Rody Bolands, by Professor Michael Johnson, from Flickr

With the night getting on, we decided a pit-stop for soakage was in order so we took a detour up to Burdocks. Fast becoming a staple with us here, their 2-for-1 deal on Haddock and chips (€4.60 a piece between two, sure you’d spend that on a pint.) It went down a treat anyways, and we didn’t stay long as we were due to hit one more pub before the long trek home. I was skeptical enough about the last pub on our list, as the locals in Graces laughed while telling us most of our number wouldn’t get in what with their Dublin accents… We soon realized what the joke was about when we headed into Rody Bolands and saw that every wall was bedecked in Tipperary garb, pictures, old hurls and the kind of tat you’d see in any Irish pub anywhere in the world. We just couldn’t take to this place at all- Why have a beautiful, old bar like this banging out the worst kind of 80’s pop at such a high volume? Where Mother Reillys was a joy to behold, this place was the opposite, the pint of plain tasted a bit sour here, and the music was a complete turn-off. We were unfortunate in that trad sessions run here on a Sunday nights from six, but JFlood wasn’t informed when he was talking to the barman earlier in the week that they ended at eight. Again, what’s the point in that- Surely people are only getting warmed up at that stage? Maybe if we were all a few years younger, and on the pull for someone from Cork, Clare or Tipperary we’d have enojoyed it but… It just wasn’t for us; another night, maybe it would have been fine but. The pint, as I said, wasn’t the may west, and as far as I recall, came to €4.30. Service was prompt, and there were plenty of floor staff around, collecting glasses and cleaning tables. That, I liked, as well as the old shop counter up at the back, which I thought was a nice touch.

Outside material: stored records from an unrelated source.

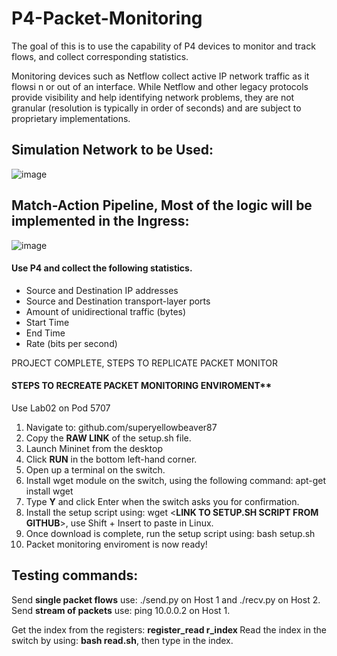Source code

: # P4-Packet-Monitoring
The goal of this is to use the capability of P4 devices to monitor and track flows, and collect corresponding statistics. 
 
 Monitoring devices such as Netflow collect active IP network traffic as it flowsi n or out of an interface. While Netflow and other legacy protocols provide visibility and help 
 identifying network problems, they are not granular (resolution is typically in order of seconds) and are subject to proprietary implementations.
 
 ## Simulation Network to be Used:
 ![image](https://user-images.githubusercontent.com/78384615/207913796-a7a8ed5b-224e-442f-8e1e-8156a3e91c48.png)
 
 ## Match-Action Pipeline, Most of the logic will be implemented in the Ingress:
 ![image](https://user-images.githubusercontent.com/78384615/207914175-bd1ddc72-773f-4225-9fb6-34fc96af070b.png)
 
 #### Use P4 and collect the following statistics. 
 * Source and Destination IP addresses
 * Source and Destination transport-layer ports
 * Amount of unidirectional traffic (bytes)
 * Start Time
 * End Time
 * Rate (bits per second)
 
 
PROJECT COMPLETE, STEPS TO REPLICATE PACKET MONITOR


#### STEPS TO RECREATE PACKET MONITORING ENVIROMENT**
Use Lab02 on Pod 5707

1. Navigate to: github.com/superyellowbeaver87
2. Copy the **RAW LINK** of the setup.sh file.
3. Launch Mininet from the desktop
4. Click **RUN** in the bottom left-hand corner.
5. Open up a terminal on the switch.
6. Install wget module on the switch, using the following command: apt-get install wget
7. Type **Y** and click Enter when the switch asks you for confirmation.
8. Install the setup script using: wget <**LINK TO SETUP.SH SCRIPT FROM GITHUB**>, use Shift + Insert to paste in Linux.
9. Once download is complete, run the setup script using: bash setup.sh
10. Packet monitoring enviroment is now ready!

## Testing commands:
Send **single packet flows** use: ./send.py on Host 1 and ./recv.py on Host 2.
Send **stream of packets** use: ping 10.0.0.2 on Host 1.

Get the index from the registers: **register_read r_index <INDEX NUMBER>**
Read the index in the switch by using: **bash read.sh**, then type in the index.
 
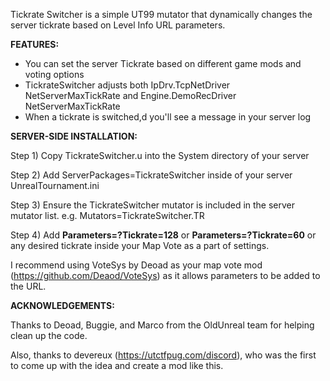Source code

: Tickrate Switcher is a simple UT99 mutator that dynamically changes the server tickrate based on Level Info URL parameters.

**FEATURES:**

- You can set the server Tickrate based on different game mods and voting options
- TickrateSwitcher adjusts both IpDrv.TcpNetDriver NetServerMaxTickRate and Engine.DemoRecDriver NetServerMaxTickRate
- When a tickrate is switched,d you'll see a message in your server log

**SERVER-SIDE INSTALLATION:**

Step 1) Copy TickrateSwitcher.u into the System directory of your server

Step 2) Add ServerPackages=TickrateSwitcher inside of your server UnrealTournament.ini

Step 3) Ensure the TickrateSwitcher mutator is included in the server mutator list. e.g. Mutators=TickrateSwitcher.TR

Step 4) Add **Parameters=?Tickrate=128** or **Parameters=?Tickrate=60** or any desired tickrate inside your Map Vote as a part of settings.

I recommend using VoteSys by Deoad as your map vote mod (https://github.com/Deaod/VoteSys) as it allows parameters to be added to the URL.

**ACKNOWLEDGEMENTS:**

Thanks to Deoad, Buggie, and Marco from the OldUnreal team for helping clean up the code.

Also, thanks to devereux (https://utctfpug.com/discord), who was the first to come up with the idea and create a mod like this.
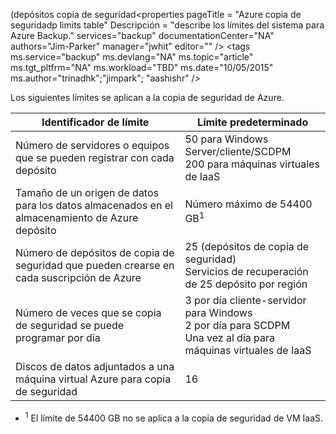  (depósitos copia de seguridad<properties
   pageTitle = "Azure copia de seguridadp limits table"
   Descripción = "describe los límites del sistema para Azure Backup."
   services="backup"
   documentationCenter="NA"
   authors="Jim-Parker"
   manager="jwhit"
   editor="" />
<tags
   ms.service="backup"
   ms.devlang="NA"
   ms.topic="article"
   ms.tgt_pltfrm="NA"
   ms.workload="TBD"
   ms.date="10/05/2015"
   ms.author="trinadhk";"jimpark"; "aashishr" />


Los siguientes límites se aplican a la copia de seguridad de Azure.

| Identificador de límite | Límite predeterminado |
|---|---|
|Número de servidores o equipos que se pueden registrar con cada depósito|50 para Windows Server/cliente/SCDPM <br/> 200 para máquinas virtuales de IaaS|
|Tamaño de un origen de datos para los datos almacenados en el almacenamiento de Azure depósito|Número máximo de 54400 GB<sup>1</sup>|
|Número de depósitos de copia de seguridad que pueden crearse en cada suscripción de Azure|25 (depósitos de copia de seguridad) <br/> Servicios de recuperación de 25 depósito por región|
|Número de veces que se copia de seguridad se puede programar por día|3 por día cliente-servidor para Windows <br/> 2 por día para SCDPM <br/> Una vez al día para máquinas virtuales de IaaS|
|Discos de datos adjuntados a una máquina virtual Azure para copia de seguridad|16|

- <sup>1</sup> El límite de 54400 GB no se aplica a la copia de seguridad de VM IaaS.

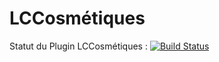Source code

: # LCCosmétiques

Statut du Plugin LCCosmétiques :
[![Build Status](https://travis-ci.org/SchawnnDev/LdCt-Cosmetiques.svg?branch=master)](https://travis-ci.org/SchawnnDev/LdCt-Cosmetiques)
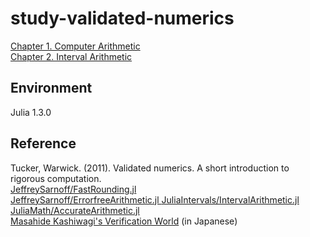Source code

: # study-validated-numerics
[Chapter 1. Computer Arithmetic](https://nbviewer.jupyter.org/github/matsueushi/study-validated-numerics/blob/master/notebook/ch1-computer-arithmetic.ipynb)  
[Chapter 2. Interval Arithmetic](https://nbviewer.jupyter.org/github/matsueushi/study-validated-numerics/blob/master/notebook/ch2-computer-arithmetic.ipynb)

## Environment
Julia 1.3.0

## Reference
Tucker, Warwick. (2011). Validated numerics. A short introduction to rigorous computation.  
[JeffreySarnoff/FastRounding.jl](https://github.com/JeffreySarnoff/FastRounding.jl)  
[JeffreySarnoff/ErrorfreeArithmetic.jl ](https://github.com/JeffreySarnoff/ErrorfreeArithmetic.jl/pulls)
[JuliaIntervals/IntervalArithmetic.jl](https://github.com/JuliaIntervals/IntervalArithmetic.jl)  
[JuliaMath/AccurateArithmetic.jl](https://github.com/JuliaMath/AccurateArithmetic.jl)  
[Masahide Kashiwagi's Verification World](http://verifiedby.me/) (in Japanese)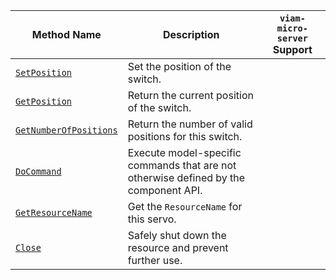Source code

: <!-- prettier-ignore -->
| Method Name | Description | `viam-micro-server` Support |
| ----------- | ----------- | --------------------------- |
| [`SetPosition`](/dev/reference/apis/components/switch/#setposition) | Set the position of the switch. | <p class="center-text"><i class="fas fa-check" title="yes"></i></p> |
| [`GetPosition`](/dev/reference/apis/components/switch/#getposition) | Return the current position of the switch. | <p class="center-text"><i class="fas fa-check" title="yes"></i></p> |
| [`GetNumberOfPositions`](/dev/reference/apis/components/switch/#getnumberofpositions) | Return the number of valid positions for this switch. | <p class="center-text"><i class="fas fa-check" title="yes"></i></p> |
| [`DoCommand`](/dev/reference/apis/components/switch/#docommand) | Execute model-specific commands that are not otherwise defined by the component API. | <p class="center-text"><i class="fas fa-check" title="yes"></i></p> |
| [`GetResourceName`](/dev/reference/apis/components/switch/#getresourcename) | Get the `ResourceName` for this servo. |  |
| [`Close`](/dev/reference/apis/components/switch/#close) | Safely shut down the resource and prevent further use. |  |
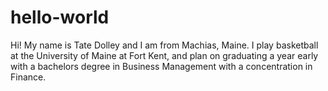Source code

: # hello-world

Hi! My name is Tate Dolley and I am from Machias, Maine. I play basketball at the University of Maine at Fort Kent, and plan on graduating a year early with a bachelors degree in Business Management with a concentration in Finance.
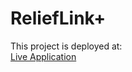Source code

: # ReliefLink+

This project is deployed at:  
[Live Application](https://relieflink-su8c.onrender.com)

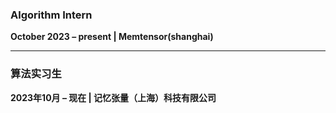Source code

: ### **Algorithm Intern**  
**October 2023 – present | Memtensor(shanghai)**  

---

### **算法实习生**  
**2023年10月 – 现在 | 记忆张量（上海）科技有限公司**   


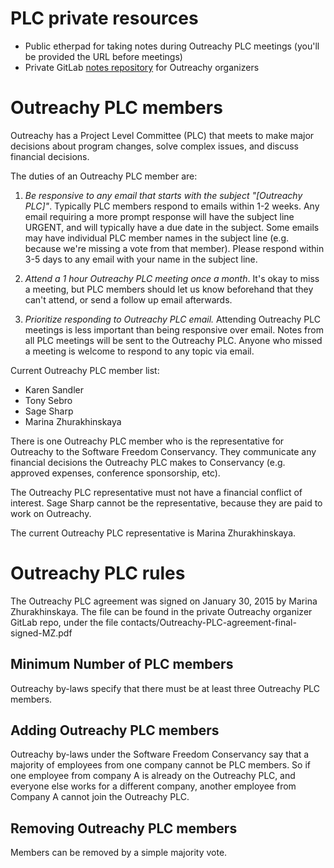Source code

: # PLC private resources

 * Public etherpad for taking notes during Outreachy PLC meetings (you'll be provided the URL before meetings)
 * Private GitLab [notes repository](https://gitlab.com/sagesharp/outreachy-notes/) for Outreachy organizers

# Outreachy PLC members

Outreachy has a Project Level Committee (PLC) that meets to make major decisions about program changes, solve complex issues, and discuss financial decisions.

The duties of an Outreachy PLC member are:

   1. *Be responsive to any email that starts with the subject "[Outreachy
   PLC]"*. Typically PLC members respond to emails within 1-2 weeks. Any
   email requiring a more prompt response will have the subject line URGENT,
   and will typically have a due date in the subject. Some emails may have
   individual PLC member names in the subject line (e.g. because we're missing
   a vote from that member). Please respond within 3-5 days to any email with
   your name in the subject line.

   2. *Attend a 1 hour Outreachy PLC meeting once a month*. It's okay to
   miss a meeting, but PLC members should let us know beforehand that they
   can't attend, or send a follow up email afterwards.

   3. *Prioritize responding to Outreachy PLC email.* Attending Outreachy
   PLC meetings is less important than being responsive over email. Notes from
   all PLC meetings will be sent to the Outreachy PLC. Anyone who missed a
   meeting is welcome to respond to any topic via email.

Current Outreachy PLC member list:

 - Karen Sandler
 - Tony Sebro
 - Sage Sharp
 - Marina Zhurakhinskaya

There is one Outreachy PLC member who is the representative for Outreachy to the Software Freedom Conservancy. They communicate any financial decisions the Outreachy PLC makes to Conservancy (e.g. approved expenses, conference sponsorship, etc).

The Outreachy PLC representative must not have a financial conflict of interest. Sage Sharp cannot be the representative, because they are paid to work on Outreachy.

The current Outreachy PLC representative is Marina Zhurakhinskaya.

# Outreachy PLC rules

The Outreachy PLC agreement was signed on January 30, 2015 by Marina Zhurakhinskaya. The file can be found in the private Outreachy organizer GitLab repo, under the file contacts/Outreachy-PLC-agreement-final-signed-MZ.pdf

## Minimum Number of PLC members

Outreachy by-laws specify that there must be at least three Outreachy PLC members.

## Adding Outreachy PLC members

Outreachy by-laws under the Software Freedom Conservancy say that a majority of employees from one company cannot be PLC members. So if one employee from company A is already on the Outreachy PLC, and everyone else works for a different company, another employee from Company A cannot join the Outreachy PLC.

## Removing Outreachy PLC members

Members can be removed by a simple majority vote.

So that was that, with a long walk back into town, we all went our separate ways, happy out after a good evening on the tear. Two great finds in Slattery’s and Mother Reilly’s, two grand pubs in Graces and Toast, and an alright one in Rody Bolands. It has to be said, great work from JFlood, it’s only a pity he wasn’t able to do the write-up too. Next months pubs are on me, and we’re back into town for this one!

February’s five pubs were:
1. Toast, Lower Rathmines Road.
2. MB Slattery’s, Lower Rathmines Road.
3. Graces, Rathgar Road.
4. Mother Reillys, Upper Rathmines Road .
5. Rody Bolands, Upper Rathmines Road.